## Work request:
Your output must consist of the records printed verbatim, with the pictures excluded.

## Available records:

########################################

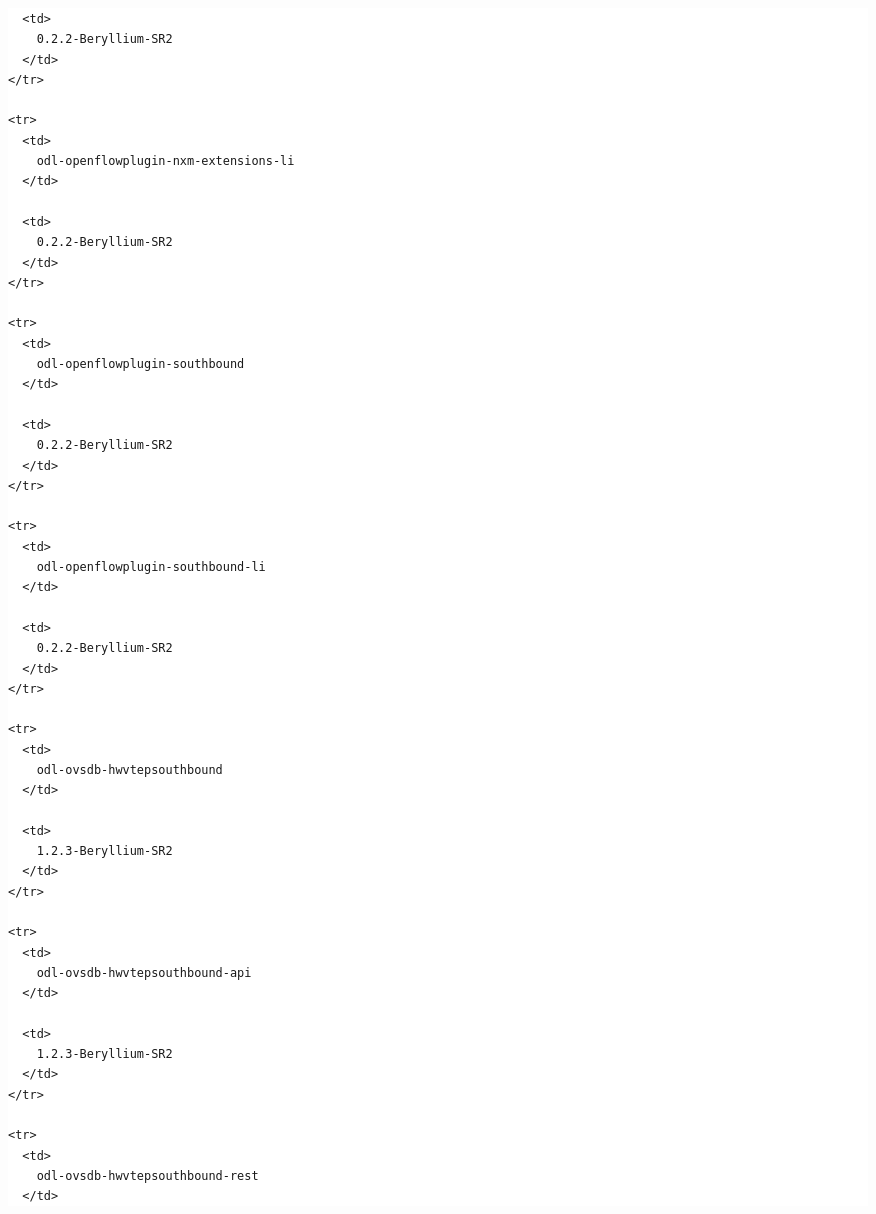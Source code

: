       <td>
        0.2.2-Beryllium-SR2
      </td>
    </tr>
    
    <tr>
      <td>
        odl-openflowplugin-nxm-extensions-li
      </td>
      
      <td>
        0.2.2-Beryllium-SR2
      </td>
    </tr>
    
    <tr>
      <td>
        odl-openflowplugin-southbound
      </td>
      
      <td>
        0.2.2-Beryllium-SR2
      </td>
    </tr>
    
    <tr>
      <td>
        odl-openflowplugin-southbound-li
      </td>
      
      <td>
        0.2.2-Beryllium-SR2
      </td>
    </tr>
    
    <tr>
      <td>
        odl-ovsdb-hwvtepsouthbound
      </td>
      
      <td>
        1.2.3-Beryllium-SR2
      </td>
    </tr>
    
    <tr>
      <td>
        odl-ovsdb-hwvtepsouthbound-api
      </td>
      
      <td>
        1.2.3-Beryllium-SR2
      </td>
    </tr>
    
    <tr>
      <td>
        odl-ovsdb-hwvtepsouthbound-rest
      </td>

########################################

## Answer box:
Source code

:       <td>
        0.2.2-Beryllium-SR2
      </td>
    </tr>
    
    <tr>
      <td>
        odl-openflowplugin-nxm-extensions-li
      </td>
      
      <td>
        0.2.2-Beryllium-SR2
      </td>
    </tr>
    
    <tr>
      <td>
        odl-openflowplugin-southbound
      </td>
      
      <td>
        0.2.2-Beryllium-SR2
      </td>
    </tr>
    
    <tr>
      <td>
        odl-openflowplugin-southbound-li
      </td>
      
      <td>
        0.2.2-Beryllium-SR2
      </td>
    </tr>
    
    <tr>
      <td>
        odl-ovsdb-hwvtepsouthbound
      </td>
      
      <td>
        1.2.3-Beryllium-SR2
      </td>
    </tr>
    
    <tr>
      <td>
        odl-ovsdb-hwvtepsouthbound-api
      </td>
      
      <td>
        1.2.3-Beryllium-SR2
      </td>
    </tr>
    
    <tr>
      <td>
        odl-ovsdb-hwvtepsouthbound-rest
      </td>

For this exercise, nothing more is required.